**WHAT THIS TASK INVOLVES**
Write out, unaltered, each line from the top of the records below down to the line where "(2.3,0.09328) (2.4,0.09623) (2.5,0.10000)" appears, that line included.

**INPUT MATERIAL**

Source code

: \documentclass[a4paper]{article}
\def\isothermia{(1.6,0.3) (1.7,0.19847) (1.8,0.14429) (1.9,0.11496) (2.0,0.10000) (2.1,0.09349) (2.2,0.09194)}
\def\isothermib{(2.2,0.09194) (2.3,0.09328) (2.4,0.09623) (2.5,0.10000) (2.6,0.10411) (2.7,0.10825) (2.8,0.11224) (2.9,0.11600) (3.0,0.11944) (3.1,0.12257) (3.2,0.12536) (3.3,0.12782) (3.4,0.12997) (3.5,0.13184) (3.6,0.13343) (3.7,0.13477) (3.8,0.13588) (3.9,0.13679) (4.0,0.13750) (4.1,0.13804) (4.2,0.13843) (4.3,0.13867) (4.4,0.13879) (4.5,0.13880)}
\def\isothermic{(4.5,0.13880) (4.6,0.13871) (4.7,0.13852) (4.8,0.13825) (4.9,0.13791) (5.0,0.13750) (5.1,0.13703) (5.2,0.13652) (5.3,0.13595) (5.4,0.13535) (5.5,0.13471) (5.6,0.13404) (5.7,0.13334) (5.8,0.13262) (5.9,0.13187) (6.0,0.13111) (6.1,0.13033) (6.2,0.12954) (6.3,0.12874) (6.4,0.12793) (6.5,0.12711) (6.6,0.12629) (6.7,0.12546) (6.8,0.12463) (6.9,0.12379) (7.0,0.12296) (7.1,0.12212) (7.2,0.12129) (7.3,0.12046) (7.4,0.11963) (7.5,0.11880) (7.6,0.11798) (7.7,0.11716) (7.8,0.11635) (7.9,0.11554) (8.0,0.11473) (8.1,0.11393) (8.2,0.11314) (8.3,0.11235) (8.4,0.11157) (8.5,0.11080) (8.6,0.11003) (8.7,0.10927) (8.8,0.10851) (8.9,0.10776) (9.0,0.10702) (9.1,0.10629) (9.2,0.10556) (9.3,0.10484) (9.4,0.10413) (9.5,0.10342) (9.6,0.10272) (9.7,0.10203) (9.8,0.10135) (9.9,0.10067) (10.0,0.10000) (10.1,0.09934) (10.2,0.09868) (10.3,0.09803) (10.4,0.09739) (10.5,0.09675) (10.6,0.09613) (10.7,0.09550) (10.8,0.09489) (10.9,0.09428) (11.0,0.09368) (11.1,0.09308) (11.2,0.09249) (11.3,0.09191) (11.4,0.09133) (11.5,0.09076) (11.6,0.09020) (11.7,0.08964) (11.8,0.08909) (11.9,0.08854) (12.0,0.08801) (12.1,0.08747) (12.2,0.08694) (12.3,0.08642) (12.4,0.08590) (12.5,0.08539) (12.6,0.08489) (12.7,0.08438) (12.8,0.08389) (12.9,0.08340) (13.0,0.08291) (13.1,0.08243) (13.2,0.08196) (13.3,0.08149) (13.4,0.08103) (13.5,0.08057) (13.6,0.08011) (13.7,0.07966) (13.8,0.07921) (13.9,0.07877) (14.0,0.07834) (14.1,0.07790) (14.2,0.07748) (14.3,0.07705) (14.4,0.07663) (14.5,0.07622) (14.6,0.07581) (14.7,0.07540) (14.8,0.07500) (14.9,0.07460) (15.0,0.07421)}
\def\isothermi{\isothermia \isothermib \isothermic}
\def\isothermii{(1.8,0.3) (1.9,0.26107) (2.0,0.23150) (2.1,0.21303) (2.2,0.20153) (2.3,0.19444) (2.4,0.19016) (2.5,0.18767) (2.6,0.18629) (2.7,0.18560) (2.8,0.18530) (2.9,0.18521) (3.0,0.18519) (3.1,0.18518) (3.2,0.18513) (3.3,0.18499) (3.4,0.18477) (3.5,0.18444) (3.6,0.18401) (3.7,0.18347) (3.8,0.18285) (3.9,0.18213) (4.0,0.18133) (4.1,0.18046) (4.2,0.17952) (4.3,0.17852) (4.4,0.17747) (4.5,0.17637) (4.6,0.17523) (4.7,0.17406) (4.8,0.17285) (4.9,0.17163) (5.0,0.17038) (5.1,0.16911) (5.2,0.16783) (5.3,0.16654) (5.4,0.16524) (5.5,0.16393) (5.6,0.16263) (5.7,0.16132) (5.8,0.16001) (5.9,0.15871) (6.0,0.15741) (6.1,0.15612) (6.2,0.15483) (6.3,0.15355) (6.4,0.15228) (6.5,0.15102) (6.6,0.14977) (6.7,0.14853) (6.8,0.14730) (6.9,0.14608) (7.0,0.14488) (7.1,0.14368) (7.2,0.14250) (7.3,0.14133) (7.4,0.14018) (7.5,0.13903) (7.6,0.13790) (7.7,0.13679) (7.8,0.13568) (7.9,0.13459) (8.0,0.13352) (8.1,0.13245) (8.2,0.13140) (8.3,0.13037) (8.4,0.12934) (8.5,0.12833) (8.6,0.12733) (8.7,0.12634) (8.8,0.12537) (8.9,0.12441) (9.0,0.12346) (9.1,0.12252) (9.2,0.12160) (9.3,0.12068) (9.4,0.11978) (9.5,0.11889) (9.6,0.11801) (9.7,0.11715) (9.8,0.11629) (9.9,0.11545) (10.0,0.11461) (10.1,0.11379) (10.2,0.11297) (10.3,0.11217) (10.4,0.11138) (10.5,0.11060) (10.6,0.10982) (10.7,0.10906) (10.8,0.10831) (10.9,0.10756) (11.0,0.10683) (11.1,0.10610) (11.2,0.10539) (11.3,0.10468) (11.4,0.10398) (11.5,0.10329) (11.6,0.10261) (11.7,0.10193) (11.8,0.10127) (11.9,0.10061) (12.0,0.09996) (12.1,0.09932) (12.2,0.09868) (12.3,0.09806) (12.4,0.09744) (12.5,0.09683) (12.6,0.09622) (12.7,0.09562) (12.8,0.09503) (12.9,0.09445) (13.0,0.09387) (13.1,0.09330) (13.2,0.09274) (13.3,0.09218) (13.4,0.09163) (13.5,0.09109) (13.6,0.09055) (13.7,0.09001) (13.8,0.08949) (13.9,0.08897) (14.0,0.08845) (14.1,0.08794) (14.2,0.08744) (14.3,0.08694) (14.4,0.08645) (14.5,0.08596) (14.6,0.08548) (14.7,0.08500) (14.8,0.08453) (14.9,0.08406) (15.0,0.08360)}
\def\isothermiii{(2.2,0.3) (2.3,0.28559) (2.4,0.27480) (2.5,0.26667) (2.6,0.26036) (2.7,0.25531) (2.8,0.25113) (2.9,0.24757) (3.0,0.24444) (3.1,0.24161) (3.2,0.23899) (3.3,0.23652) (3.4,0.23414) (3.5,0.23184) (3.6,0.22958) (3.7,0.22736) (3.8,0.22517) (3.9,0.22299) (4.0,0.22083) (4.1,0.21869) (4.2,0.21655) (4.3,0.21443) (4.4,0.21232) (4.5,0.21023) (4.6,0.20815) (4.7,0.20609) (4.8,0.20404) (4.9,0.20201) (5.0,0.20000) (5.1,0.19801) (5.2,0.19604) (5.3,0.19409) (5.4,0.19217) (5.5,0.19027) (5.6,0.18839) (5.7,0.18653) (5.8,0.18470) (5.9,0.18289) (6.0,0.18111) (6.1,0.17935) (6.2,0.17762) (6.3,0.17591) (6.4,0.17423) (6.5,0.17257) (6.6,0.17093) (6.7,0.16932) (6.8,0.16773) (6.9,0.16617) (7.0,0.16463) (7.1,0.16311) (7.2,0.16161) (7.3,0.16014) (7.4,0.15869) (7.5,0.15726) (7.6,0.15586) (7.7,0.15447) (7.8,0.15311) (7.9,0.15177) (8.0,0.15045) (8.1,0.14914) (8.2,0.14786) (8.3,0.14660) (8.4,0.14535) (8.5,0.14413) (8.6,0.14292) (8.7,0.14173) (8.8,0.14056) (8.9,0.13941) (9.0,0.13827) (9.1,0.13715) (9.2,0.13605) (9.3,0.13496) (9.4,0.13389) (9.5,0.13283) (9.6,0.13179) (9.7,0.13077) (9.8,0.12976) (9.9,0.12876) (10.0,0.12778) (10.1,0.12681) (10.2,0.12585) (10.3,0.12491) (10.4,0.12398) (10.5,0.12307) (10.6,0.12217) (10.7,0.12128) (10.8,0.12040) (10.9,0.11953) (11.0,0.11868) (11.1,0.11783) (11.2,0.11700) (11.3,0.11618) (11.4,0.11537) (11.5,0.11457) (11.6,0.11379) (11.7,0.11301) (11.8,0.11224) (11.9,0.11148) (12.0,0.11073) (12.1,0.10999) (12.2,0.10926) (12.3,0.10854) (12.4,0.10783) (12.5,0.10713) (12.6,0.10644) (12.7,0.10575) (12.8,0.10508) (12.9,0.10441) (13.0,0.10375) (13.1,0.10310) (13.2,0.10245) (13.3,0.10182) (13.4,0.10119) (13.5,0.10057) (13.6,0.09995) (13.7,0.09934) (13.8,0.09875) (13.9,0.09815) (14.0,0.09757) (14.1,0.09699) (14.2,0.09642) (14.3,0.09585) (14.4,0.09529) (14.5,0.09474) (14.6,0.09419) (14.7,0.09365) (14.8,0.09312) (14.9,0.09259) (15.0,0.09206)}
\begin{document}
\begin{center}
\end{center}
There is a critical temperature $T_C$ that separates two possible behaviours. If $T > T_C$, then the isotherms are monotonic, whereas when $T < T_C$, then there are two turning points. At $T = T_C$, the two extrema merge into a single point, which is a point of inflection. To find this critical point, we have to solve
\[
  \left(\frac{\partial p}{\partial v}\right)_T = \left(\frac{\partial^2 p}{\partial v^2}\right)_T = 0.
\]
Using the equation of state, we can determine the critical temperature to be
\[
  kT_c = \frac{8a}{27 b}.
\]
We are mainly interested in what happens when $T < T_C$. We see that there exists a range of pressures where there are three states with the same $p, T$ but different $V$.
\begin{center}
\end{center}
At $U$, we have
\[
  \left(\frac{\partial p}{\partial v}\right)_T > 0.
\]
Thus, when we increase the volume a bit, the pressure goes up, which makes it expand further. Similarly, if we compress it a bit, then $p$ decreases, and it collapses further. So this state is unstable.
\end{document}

**RESULT OF THE EXERCISE**
Source code

: \documentclass[a4paper]{article}
\def\isothermia{(1.6,0.3) (1.7,0.19847) (1.8,0.14429) (1.9,0.11496) (2.0,0.10000) (2.1,0.09349) (2.2,0.09194)}
\def\isothermib{(2.2,0.09194) (2.3,0.09328) (2.4,0.09623) (2.5,0.10000) (2.6,0.10411) (2.7,0.10825) (2.8,0.11224) (2.9,0.11600) (3.0,0.11944) (3.1,0.12257) (3.2,0.12536) (3.3,0.12782) (3.4,0.12997) (3.5,0.13184) (3.6,0.13343) (3.7,0.13477) (3.8,0.13588) (3.9,0.13679) (4.0,0.13750) (4.1,0.13804) (4.2,0.13843) (4.3,0.13867) (4.4,0.13879) (4.5,0.13880)}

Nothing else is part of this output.